Everyone aged 65 and over is now eligible for their coronavirus autumn booster vaccine. 

Is the vaccine safe?

Yes. The UK regulator and the Joint Committee on Vaccination and Immunisation (JCVI) (the independent experts that advise Government on all vaccines) have assessed all approved vaccines to be safe and able to offer a high level of protection against becoming severely unwell with coronavirus, including for older people.

While there are different vaccines available, no one will receive a vaccine that hasn’t been properly approved and shown to be safe.

Am I eligible for a booster vaccination?

The following groups will be eligible for a coronavirus booster this autumn:

  • people aged 65 and over
  • people who live in an adult care home
  • frontline health and social care workers
  • people aged between 6 months–64 years old and are in a clinical risk group
  • people aged between 12–64 years old who are household contacts of people with immunosuppression
  • people aged between 16–64 years old who are carers and staff working in an adult care home.

If you fit any of the above groups and haven't had your first dose of the coronavirus vaccine, you can still get it during the autumn booster period.

Why do we need booster jabs?

Research has shown that the protection the vaccines provide starts to lessen as time goes on. Booster vaccines have also been amended to protect you from more recent variants, so it's important that everyone who is eligible goes and gets their booster.

Do I need to get my flu vaccine too?

Yes, it's important to get both your coronavirus booster and your flu jab this winter. They're different vaccinations that will help protect you against different viruses. 

It might be that you're offered both at the same time. This is perfectly safe and could be more convenient for you. 

We have more information specifically about flu vaccinations.

Getting your winter vaccines

This winter, it's important to get both your coronavirus booster jab and your flu jab. We have more information specifically about getting your flu vaccination.

How can I get the vaccine?

You can book online on the NHS website, or by calling 119 between 7am and 11pm. The NHS might contact you to invite you to book, too.

When booking your appointments, it's helpful to have your NHS number to hand – you can find it on letters from the NHS or on some medications. If you’re registered with a GP, you can still book without an NHS number. You’re also able to book an appointment on behalf of someone else.

What will happen at my appointment?

When you attend your appointment, you’ll be asked:

  • How you’re feeling and whether you have any symptoms that would stop you from being able to have the vaccine.
  • About your medical history.
  • If you have any questions.
  • To consent to having the vaccine.

You’ll need to bring:

  • Your booking reference number if your appointment is at a large vaccination centre.
  • Proof of your occupation if you’re a health or care worker.

What to expect:

  • You’ll be given a leaflet about what to expect after your vaccination to take home with you.
  • You’ll be given a record card.

The NHS has provided some information about what to expect at your appointment, including what to bring to it.

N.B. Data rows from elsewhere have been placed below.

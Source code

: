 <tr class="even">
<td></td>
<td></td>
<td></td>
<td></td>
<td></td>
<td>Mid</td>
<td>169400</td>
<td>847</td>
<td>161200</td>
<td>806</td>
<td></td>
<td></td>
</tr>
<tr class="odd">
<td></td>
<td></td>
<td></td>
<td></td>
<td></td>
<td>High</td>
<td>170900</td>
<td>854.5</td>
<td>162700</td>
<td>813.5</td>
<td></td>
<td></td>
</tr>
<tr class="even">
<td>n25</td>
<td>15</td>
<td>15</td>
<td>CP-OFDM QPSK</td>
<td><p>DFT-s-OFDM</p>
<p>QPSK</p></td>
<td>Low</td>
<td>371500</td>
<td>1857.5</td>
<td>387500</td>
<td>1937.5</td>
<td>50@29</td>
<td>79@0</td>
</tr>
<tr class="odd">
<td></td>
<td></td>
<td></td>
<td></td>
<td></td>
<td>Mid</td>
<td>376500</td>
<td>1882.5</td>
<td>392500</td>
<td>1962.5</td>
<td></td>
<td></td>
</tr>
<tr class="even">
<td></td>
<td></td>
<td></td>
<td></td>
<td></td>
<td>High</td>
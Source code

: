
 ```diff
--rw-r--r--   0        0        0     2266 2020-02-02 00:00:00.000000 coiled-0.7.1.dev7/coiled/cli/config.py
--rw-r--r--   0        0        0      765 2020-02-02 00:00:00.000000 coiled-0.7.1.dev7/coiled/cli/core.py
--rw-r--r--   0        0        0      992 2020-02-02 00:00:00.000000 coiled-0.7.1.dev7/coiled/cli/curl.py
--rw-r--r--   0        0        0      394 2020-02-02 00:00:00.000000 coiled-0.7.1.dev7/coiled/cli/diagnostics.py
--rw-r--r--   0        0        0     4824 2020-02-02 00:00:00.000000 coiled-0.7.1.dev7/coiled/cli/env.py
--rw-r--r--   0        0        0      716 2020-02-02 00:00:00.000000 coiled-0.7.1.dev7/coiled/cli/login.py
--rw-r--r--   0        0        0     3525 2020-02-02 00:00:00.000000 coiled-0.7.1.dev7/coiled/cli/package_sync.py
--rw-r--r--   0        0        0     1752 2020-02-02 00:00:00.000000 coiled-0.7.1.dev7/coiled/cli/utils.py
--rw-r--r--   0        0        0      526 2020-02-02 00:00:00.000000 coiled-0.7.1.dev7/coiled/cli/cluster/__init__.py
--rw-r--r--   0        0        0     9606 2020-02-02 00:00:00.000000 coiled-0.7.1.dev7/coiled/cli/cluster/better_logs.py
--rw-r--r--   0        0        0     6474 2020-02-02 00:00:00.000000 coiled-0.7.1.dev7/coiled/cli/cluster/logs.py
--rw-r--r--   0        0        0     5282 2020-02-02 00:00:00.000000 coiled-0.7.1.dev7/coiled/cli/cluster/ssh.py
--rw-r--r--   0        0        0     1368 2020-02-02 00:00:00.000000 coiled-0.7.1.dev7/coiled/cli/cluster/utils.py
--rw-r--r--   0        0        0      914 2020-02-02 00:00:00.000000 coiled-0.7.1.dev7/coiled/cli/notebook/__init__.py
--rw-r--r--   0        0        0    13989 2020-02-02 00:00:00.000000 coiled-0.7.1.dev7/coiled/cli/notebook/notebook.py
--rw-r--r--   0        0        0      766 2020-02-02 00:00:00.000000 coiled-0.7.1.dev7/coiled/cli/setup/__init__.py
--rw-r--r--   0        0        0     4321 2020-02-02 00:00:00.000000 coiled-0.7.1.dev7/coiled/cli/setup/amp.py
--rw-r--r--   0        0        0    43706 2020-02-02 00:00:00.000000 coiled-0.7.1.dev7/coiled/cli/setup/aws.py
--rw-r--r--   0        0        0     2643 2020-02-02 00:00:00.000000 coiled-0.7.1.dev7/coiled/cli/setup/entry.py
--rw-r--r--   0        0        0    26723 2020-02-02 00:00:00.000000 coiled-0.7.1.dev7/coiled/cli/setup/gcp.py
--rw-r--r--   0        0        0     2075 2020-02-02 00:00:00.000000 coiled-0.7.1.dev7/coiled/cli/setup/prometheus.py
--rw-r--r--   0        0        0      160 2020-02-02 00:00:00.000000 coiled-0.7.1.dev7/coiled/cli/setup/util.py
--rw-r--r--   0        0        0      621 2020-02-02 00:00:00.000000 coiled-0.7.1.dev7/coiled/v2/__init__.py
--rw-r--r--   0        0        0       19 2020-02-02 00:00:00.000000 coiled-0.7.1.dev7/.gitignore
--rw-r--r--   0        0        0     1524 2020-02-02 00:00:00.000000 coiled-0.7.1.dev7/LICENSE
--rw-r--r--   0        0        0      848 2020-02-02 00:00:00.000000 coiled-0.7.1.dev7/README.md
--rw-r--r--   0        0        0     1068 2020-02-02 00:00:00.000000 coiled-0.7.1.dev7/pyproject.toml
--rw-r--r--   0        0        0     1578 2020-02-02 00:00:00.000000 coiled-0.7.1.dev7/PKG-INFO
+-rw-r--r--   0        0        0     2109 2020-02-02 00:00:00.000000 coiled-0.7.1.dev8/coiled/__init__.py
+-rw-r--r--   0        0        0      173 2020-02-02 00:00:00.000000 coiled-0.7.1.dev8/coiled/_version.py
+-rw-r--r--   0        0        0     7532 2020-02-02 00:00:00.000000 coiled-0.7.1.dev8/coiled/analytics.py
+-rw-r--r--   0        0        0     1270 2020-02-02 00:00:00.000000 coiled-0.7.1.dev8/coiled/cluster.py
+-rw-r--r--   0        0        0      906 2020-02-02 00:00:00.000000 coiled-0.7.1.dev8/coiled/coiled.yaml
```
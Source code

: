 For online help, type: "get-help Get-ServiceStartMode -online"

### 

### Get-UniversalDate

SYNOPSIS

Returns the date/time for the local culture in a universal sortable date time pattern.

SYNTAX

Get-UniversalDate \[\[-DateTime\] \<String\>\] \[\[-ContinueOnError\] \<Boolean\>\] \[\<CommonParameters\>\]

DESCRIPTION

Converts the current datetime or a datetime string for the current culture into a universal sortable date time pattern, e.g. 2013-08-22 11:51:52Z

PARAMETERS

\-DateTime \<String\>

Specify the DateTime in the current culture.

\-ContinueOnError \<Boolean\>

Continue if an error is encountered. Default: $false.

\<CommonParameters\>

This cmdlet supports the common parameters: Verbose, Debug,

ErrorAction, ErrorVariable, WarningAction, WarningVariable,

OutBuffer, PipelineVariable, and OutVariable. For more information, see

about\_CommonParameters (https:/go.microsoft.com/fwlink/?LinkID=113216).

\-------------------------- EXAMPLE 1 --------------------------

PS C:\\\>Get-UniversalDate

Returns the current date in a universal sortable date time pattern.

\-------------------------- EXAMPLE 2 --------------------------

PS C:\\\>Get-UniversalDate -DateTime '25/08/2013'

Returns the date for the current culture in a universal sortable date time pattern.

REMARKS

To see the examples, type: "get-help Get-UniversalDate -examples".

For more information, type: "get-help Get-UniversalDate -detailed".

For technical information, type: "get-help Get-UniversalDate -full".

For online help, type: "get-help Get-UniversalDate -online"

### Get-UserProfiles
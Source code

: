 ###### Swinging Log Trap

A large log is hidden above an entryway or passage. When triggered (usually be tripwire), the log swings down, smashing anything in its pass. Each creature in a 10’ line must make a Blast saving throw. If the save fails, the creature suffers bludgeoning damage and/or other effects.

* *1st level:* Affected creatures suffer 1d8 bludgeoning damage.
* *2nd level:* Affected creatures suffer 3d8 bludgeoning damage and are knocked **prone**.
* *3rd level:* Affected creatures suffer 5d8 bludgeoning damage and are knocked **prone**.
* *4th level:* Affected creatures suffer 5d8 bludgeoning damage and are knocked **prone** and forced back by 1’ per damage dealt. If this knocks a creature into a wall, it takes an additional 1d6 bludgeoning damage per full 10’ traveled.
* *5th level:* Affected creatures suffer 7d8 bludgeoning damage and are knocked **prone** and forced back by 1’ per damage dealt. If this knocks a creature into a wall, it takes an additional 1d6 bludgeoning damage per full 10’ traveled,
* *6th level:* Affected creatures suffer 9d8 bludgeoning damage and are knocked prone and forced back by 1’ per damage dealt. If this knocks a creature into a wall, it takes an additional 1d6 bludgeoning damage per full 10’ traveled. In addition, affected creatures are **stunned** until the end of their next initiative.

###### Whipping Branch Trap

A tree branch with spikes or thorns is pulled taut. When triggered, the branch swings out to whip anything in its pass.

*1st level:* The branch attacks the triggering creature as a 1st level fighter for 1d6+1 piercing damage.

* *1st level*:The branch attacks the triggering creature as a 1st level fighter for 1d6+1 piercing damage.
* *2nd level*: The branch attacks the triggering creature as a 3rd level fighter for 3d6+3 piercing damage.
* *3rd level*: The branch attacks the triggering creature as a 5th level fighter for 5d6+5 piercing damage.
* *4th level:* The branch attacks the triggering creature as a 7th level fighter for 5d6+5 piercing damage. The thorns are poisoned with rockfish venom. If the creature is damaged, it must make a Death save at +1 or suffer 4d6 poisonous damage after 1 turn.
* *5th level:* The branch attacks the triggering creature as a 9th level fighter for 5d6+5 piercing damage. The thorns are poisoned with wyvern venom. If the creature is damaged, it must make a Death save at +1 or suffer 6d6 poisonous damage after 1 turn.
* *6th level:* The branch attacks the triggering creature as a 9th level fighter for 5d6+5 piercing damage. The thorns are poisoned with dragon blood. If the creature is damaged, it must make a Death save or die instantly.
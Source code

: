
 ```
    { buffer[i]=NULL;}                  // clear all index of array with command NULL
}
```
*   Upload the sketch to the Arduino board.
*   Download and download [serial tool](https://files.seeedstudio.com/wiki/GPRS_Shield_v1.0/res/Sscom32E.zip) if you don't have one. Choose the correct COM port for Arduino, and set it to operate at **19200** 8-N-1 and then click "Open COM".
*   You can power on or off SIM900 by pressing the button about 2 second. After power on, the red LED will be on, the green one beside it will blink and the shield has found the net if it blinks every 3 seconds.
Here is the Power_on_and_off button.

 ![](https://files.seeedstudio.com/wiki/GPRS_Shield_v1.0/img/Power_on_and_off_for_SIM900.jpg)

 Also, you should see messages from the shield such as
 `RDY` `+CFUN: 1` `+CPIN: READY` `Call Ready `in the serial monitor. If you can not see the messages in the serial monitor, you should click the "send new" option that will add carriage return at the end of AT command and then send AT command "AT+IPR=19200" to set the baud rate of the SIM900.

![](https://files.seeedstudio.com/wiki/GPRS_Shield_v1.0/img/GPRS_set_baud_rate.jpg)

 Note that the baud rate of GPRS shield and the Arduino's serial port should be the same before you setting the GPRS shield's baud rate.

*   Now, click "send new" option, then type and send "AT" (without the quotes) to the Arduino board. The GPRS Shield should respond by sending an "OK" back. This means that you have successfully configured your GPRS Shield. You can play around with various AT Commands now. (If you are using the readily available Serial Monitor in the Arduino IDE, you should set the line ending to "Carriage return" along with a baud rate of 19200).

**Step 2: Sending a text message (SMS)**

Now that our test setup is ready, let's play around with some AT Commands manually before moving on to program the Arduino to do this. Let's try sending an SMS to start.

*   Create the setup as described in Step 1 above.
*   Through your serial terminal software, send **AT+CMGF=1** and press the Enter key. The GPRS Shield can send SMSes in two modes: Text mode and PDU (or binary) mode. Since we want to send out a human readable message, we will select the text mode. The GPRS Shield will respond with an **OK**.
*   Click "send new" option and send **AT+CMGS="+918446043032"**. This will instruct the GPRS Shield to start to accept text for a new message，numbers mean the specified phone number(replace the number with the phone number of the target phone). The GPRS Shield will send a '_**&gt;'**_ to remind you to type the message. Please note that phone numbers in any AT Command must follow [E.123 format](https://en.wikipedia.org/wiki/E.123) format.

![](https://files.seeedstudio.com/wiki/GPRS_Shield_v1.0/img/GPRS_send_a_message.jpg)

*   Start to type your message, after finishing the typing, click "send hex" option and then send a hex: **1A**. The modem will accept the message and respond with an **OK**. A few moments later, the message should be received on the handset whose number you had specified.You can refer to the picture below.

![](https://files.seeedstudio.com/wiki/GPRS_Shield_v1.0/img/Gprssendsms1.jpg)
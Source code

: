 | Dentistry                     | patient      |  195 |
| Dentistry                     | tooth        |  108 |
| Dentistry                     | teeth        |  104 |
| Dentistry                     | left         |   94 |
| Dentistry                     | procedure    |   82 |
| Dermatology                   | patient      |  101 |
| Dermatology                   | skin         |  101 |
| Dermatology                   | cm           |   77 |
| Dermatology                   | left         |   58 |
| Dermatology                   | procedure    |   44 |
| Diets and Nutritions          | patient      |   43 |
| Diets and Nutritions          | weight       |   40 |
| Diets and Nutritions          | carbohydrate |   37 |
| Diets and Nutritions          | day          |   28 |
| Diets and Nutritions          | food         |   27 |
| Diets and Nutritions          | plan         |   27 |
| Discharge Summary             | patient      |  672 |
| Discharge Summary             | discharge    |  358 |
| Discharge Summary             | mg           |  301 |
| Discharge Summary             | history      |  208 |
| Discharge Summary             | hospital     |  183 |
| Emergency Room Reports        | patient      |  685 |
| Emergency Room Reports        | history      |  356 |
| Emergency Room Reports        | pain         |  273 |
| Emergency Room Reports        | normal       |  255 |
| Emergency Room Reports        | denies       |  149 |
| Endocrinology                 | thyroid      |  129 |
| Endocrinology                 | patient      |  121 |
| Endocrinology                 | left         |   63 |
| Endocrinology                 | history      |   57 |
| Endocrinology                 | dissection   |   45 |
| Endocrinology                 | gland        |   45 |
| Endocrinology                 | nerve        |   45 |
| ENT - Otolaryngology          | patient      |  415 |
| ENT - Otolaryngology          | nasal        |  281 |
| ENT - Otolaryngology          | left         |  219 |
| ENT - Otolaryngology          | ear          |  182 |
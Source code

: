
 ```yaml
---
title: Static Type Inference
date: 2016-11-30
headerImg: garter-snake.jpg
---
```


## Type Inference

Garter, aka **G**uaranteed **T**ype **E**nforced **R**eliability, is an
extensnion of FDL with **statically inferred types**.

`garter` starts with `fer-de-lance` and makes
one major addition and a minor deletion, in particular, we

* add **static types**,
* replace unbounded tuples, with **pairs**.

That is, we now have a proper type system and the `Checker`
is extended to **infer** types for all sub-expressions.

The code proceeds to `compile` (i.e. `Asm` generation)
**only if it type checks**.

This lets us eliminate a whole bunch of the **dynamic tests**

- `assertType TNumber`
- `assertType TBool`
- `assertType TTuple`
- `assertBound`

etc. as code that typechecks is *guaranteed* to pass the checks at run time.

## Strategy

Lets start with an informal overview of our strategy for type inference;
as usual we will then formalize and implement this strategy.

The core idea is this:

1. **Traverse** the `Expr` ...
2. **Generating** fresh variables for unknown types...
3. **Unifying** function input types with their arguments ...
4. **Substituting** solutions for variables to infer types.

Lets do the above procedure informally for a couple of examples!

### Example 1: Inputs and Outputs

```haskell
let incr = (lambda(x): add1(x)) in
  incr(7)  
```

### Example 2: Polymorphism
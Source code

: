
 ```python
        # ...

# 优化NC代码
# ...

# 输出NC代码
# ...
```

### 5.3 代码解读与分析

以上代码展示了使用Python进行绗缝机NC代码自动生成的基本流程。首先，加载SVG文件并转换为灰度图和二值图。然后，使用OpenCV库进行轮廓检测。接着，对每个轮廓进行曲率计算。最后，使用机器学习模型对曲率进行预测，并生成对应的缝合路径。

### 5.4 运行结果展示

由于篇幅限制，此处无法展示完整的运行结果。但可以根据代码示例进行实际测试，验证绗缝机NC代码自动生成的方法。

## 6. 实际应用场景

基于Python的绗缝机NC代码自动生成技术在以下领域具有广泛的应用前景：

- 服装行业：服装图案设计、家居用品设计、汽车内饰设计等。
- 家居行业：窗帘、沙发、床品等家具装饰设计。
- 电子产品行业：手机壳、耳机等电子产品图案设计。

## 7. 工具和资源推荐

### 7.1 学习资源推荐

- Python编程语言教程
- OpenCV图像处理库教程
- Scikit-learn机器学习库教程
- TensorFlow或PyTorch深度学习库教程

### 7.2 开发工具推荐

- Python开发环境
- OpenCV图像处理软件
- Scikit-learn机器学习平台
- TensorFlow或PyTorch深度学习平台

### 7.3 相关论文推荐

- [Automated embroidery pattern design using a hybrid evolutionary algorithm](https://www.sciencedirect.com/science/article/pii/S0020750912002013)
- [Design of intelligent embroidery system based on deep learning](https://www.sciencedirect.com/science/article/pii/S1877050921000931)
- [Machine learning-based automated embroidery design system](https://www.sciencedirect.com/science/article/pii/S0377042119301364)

What are the side effects of the vaccine?

Each vaccine has gone through trials to ensure the risk of serious side effects is very low. However, as with other vaccines – such as the flu vaccine – there are some common side effects. These include:

  • A sore, 'heavy' arm where you had your injection.
  • Feeling tired.
  • A headache.
  • General achiness or mild flu-like symptoms.

A small proportion of people might experience swollen glands. If this happens to you, you're advised to take paracetamol. Always check to make sure you're able to take certain medications. 

Find out more about paracetamol on the NHS website

If you do experience any of these side effects, they're likely to last no longer than a week. But if they get worse, or if you're concerned, you should call NHS 111 and explain your symptoms – let them know you've had a vaccination.

Any side effects you experience can also be reported to the MHRA Yellow Card Scheme by your doctor.

Serious reactions to vaccines are uncommon but can happen. People with an allergy to the ingredients of the vaccine should not receive it – however, those with other allergies (such as to food and other medicines) are able to. If you’re concerned, speak to your healthcare professional for further advice.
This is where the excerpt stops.